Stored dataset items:
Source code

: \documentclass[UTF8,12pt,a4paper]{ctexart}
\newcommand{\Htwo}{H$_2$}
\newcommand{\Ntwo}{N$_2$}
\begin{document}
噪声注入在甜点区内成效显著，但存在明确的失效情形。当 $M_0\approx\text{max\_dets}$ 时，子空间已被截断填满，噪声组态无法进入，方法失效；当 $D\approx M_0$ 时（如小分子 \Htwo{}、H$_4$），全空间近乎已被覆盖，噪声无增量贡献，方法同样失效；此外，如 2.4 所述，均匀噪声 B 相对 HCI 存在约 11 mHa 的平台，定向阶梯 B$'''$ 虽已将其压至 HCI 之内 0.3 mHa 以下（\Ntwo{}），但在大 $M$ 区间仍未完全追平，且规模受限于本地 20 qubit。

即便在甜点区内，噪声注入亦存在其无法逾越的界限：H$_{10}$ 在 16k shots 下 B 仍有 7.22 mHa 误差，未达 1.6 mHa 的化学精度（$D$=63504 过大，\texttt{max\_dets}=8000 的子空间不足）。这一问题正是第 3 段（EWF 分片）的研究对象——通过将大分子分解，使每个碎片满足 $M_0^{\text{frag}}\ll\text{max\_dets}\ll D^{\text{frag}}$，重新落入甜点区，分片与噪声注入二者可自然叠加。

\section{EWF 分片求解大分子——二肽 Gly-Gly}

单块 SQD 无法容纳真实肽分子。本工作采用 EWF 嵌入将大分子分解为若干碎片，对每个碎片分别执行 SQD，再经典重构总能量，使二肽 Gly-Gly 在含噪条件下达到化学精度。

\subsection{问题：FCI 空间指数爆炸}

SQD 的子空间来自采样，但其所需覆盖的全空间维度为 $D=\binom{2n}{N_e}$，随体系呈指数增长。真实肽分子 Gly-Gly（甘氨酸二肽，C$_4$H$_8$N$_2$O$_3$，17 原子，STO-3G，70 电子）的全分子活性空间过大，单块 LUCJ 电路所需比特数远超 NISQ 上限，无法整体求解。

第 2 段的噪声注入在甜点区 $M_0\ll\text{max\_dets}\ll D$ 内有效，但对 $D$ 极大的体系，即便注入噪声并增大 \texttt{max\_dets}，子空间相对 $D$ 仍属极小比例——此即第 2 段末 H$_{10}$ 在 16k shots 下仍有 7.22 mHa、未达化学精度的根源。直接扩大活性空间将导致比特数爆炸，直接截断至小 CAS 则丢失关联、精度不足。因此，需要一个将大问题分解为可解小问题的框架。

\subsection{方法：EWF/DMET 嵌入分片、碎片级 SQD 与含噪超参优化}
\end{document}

**PROBLEM REQUIREMENTS**
Taking every line of the records in turn, count the ones holding "subsection", and state nothing but the number.

**TASK RESPONSE**
2